» Task details: What is needed is an exact copy of the whole listing below, with no pictures.
■ ■ ■
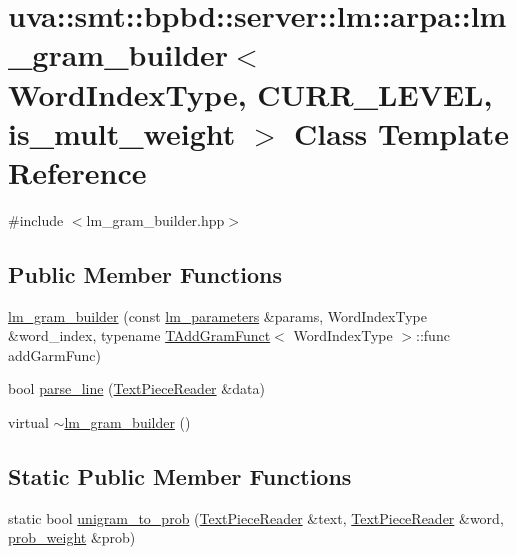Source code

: \hypertarget{classuva_1_1smt_1_1bpbd_1_1server_1_1lm_1_1arpa_1_1lm__gram__builder}{}\section{uva\+:\+:smt\+:\+:bpbd\+:\+:server\+:\+:lm\+:\+:arpa\+:\+:lm\+\_\+gram\+\_\+builder$<$ Word\+Index\+Type, C\+U\+R\+R\+\_\+\+L\+E\+V\+E\+L, is\+\_\+mult\+\_\+weight $>$ Class Template Reference}
\label{classuva_1_1smt_1_1bpbd_1_1server_1_1lm_1_1arpa_1_1lm__gram__builder}


{\ttfamily \#include $<$lm\+\_\+gram\+\_\+builder.\+hpp$>$}

\subsection*{Public Member Functions}
\begin{DoxyCompactItemize}
\item 
\hyperlink{classuva_1_1smt_1_1bpbd_1_1server_1_1lm_1_1arpa_1_1lm__gram__builder_aa5dc99da59bfc3886691c8a6257795d5}{lm\+\_\+gram\+\_\+builder} (const \hyperlink{structuva_1_1smt_1_1bpbd_1_1server_1_1lm_1_1lm__parameters}{lm\+\_\+parameters} \&params, Word\+Index\+Type \&word\+\_\+index, typename \hyperlink{structuva_1_1smt_1_1bpbd_1_1server_1_1lm_1_1arpa_1_1_t_add_gram_funct}{T\+Add\+Gram\+Funct}$<$ Word\+Index\+Type $>$\+::func add\+Garm\+Func)
\item 
bool \hyperlink{classuva_1_1smt_1_1bpbd_1_1server_1_1lm_1_1arpa_1_1lm__gram__builder_aa3bb6809771ddc403c6b7a08d08ae7c1}{parse\+\_\+line} (\hyperlink{classuva_1_1utils_1_1file_1_1_text_piece_reader}{Text\+Piece\+Reader} \&data)
\item 
virtual \hyperlink{classuva_1_1smt_1_1bpbd_1_1server_1_1lm_1_1arpa_1_1lm__gram__builder_a3764e9353b665dc29858c5d6818bc1e1}{$\sim$lm\+\_\+gram\+\_\+builder} ()
\end{DoxyCompactItemize}
\subsection*{Static Public Member Functions}
\begin{DoxyCompactItemize}
\item 
static bool \hyperlink{classuva_1_1smt_1_1bpbd_1_1server_1_1lm_1_1arpa_1_1lm__gram__builder_a8383fcbf5ddcc76ef77c61136566d26c}{unigram\+\_\+to\+\_\+prob} (\hyperlink{classuva_1_1utils_1_1file_1_1_text_piece_reader}{Text\+Piece\+Reader} \&text, \hyperlink{classuva_1_1utils_1_1file_1_1_text_piece_reader}{Text\+Piece\+Reader} \&word, \hyperlink{namespaceuva_1_1smt_1_1bpbd_1_1server_a01e9ea4de9c226f4464862e84ff0bbcc}{prob\+\_\+weight} \&prob)
\end{DoxyCompactItemize}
■ ■ ■
» Output of the task:
Source code

: \hypertarget{classuva_1_1smt_1_1bpbd_1_1server_1_1lm_1_1arpa_1_1lm__gram__builder}{}\section{uva\+:\+:smt\+:\+:bpbd\+:\+:server\+:\+:lm\+:\+:arpa\+:\+:lm\+\_\+gram\+\_\+builder$<$ Word\+Index\+Type, C\+U\+R\+R\+\_\+\+L\+E\+V\+E\+L, is\+\_\+mult\+\_\+weight $>$ Class Template Reference}
\label{classuva_1_1smt_1_1bpbd_1_1server_1_1lm_1_1arpa_1_1lm__gram__builder}


{\ttfamily \#include $<$lm\+\_\+gram\+\_\+builder.\+hpp$>$}

\subsection*{Public Member Functions}
\begin{DoxyCompactItemize}
\item 
\hyperlink{classuva_1_1smt_1_1bpbd_1_1server_1_1lm_1_1arpa_1_1lm__gram__builder_aa5dc99da59bfc3886691c8a6257795d5}{lm\+\_\+gram\+\_\+builder} (const \hyperlink{structuva_1_1smt_1_1bpbd_1_1server_1_1lm_1_1lm__parameters}{lm\+\_\+parameters} \&params, Word\+Index\+Type \&word\+\_\+index, typename \hyperlink{structuva_1_1smt_1_1bpbd_1_1server_1_1lm_1_1arpa_1_1_t_add_gram_funct}{T\+Add\+Gram\+Funct}$<$ Word\+Index\+Type $>$\+::func add\+Garm\+Func)
\item 
bool \hyperlink{classuva_1_1smt_1_1bpbd_1_1server_1_1lm_1_1arpa_1_1lm__gram__builder_aa3bb6809771ddc403c6b7a08d08ae7c1}{parse\+\_\+line} (\hyperlink{classuva_1_1utils_1_1file_1_1_text_piece_reader}{Text\+Piece\+Reader} \&data)
\item 
virtual \hyperlink{classuva_1_1smt_1_1bpbd_1_1server_1_1lm_1_1arpa_1_1lm__gram__builder_a3764e9353b665dc29858c5d6818bc1e1}{$\sim$lm\+\_\+gram\+\_\+builder} ()
\end{DoxyCompactItemize}
\subsection*{Static Public Member Functions}
\begin{DoxyCompactItemize}
\item 
static bool \hyperlink{classuva_1_1smt_1_1bpbd_1_1server_1_1lm_1_1arpa_1_1lm__gram__builder_a8383fcbf5ddcc76ef77c61136566d26c}{unigram\+\_\+to\+\_\+prob} (\hyperlink{classuva_1_1utils_1_1file_1_1_text_piece_reader}{Text\+Piece\+Reader} \&text, \hyperlink{classuva_1_1utils_1_1file_1_1_text_piece_reader}{Text\+Piece\+Reader} \&word, \hyperlink{namespaceuva_1_1smt_1_1bpbd_1_1server_a01e9ea4de9c226f4464862e84ff0bbcc}{prob\+\_\+weight} \&prob)
\end{DoxyCompactItemize}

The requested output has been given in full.